Yale University has suspended computer science professor David Gelernter from teaching duties while it investigates his conduct following the release of correspondence with the late financier and convicted sex offender Jeffrey Epstein. The decision comes after newly unsealed documents from the U.S. Justice Department revealed emails in which Gelernter recommended a Yale undergraduate to Epstein, describing her as a “v small good‑looking blonde.”
In messages dated October 2011—several years after Epstein’s guilty plea to charges of soliciting a minor—Gelernter referred to the student as a potential candidate for a position at one of Epstein’s companies. The emails were made public as part of a broader cache released on January 31, which details Epstein’s interactions with numerous academics, scientists, and political figures.
According to Yale, Gelernter will not teach during the university’s review. “The university does not condone the action taken by the professor or his described manner of providing recommendations for his students,” the institution said in a written statement. “The professor’s conduct is under review.
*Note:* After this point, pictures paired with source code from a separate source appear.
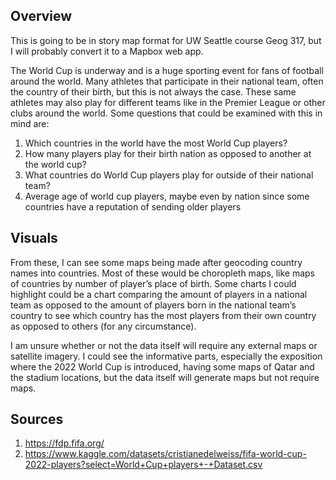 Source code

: ## Overview

This is going to be in story map format for UW Seattle course Geog 317, but I will probably convert it to a Mapbox web app.

The World Cup is underway and is a huge sporting event for fans of football around the
world. Many athletes that participate in their national team, often the country of their birth, but
this is not always the case. These same athletes may also play for different teams like in the
Premier League or other clubs around the world. Some questions that could be examined with
this in mind are:

1. Which countries in the world have the most World Cup players?
2. How many players play for their birth nation as opposed to another at the world cup?
3. What countries do World Cup players play for outside of their national team?
4. Average age of world cup players, maybe even by nation since some countries have a
reputation of sending older players

## Visuals

From these, I can see some maps being made after geocoding country names into
countries. Most of these would be choropleth maps, like maps of countries by number of
player’s place of birth. Some charts I could highlight could be a chart comparing the amount of
players in a national team as opposed to the amount of players born in the national team’s
country to see which country has the most players from their own country as opposed to others
(for any circumstance).

I am unsure whether or not the data itself will require any external maps or satellite
imagery. I could see the informative parts, especially the exposition where the 2022 World Cup
is introduced, having some maps of Qatar and the stadium locations, but the data itself will
generate maps but not require maps.

## Sources

1. https://fdp.fifa.org/
2. https://www.kaggle.com/datasets/cristianedelweiss/fifa-world-cup-2022-players?select=World+Cup+players+-+Dataset.csv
Until the review is completed, the professor will not teach his class.”
Gelernter defended his message in a recent email to Jeffrey Brock, dean of Yale’s School of Engineering and Applied Science, saying he took Epstein’s “habits” into account when crafting the recommendation. “She was smart, charming & gorgeous,” he wrote, adding, “Ought I to have suppressed that info? Never!” He later reiterated this defense to his students through the university’s course management platform, calling the email a private communication that had been unfairly publicized.
The 70‑year‑old professor has taught at Yale since 1982 and is best known for his work in computer science, particularly in developing the Linda programming system for parallel computing. In 1993, he survived a bombing attack by Ted Kaczynski, the “Unabomber,” which left him seriously injured. His prominent academic career has often intersected with public commentary on culture and technology, but his correspondence with Epstein has now brought renewed scrutiny.
Gelernter is among a growing number of figures whose communications with Epstein have surfaced in the federal files, prompting institutional reviews both in academia and beyond. He and the student reportedly did not know of Epstein’s conviction at the time of the recommendation. Epstein had pled guilty to sex crime charges in Florida in 2008, served jail time, and was later arrested again in 2019 on federal sex‑trafficking charges. He died by suicide in jail that same year.
Why this matters
The controversy surrounding Gelernter highlights persistent questions about faculty ethics, discretion in professional recommendations, and how universities handle relationships that intersect with known abusers or reputational risk. Yale’s internal review will likely determine whether Gelernter’s comments violated university standards of professional conduct. The broader issue—how private correspondence and moral judgment intersect in academic accountability—remains a topic with national implications for higher education governance and transparency.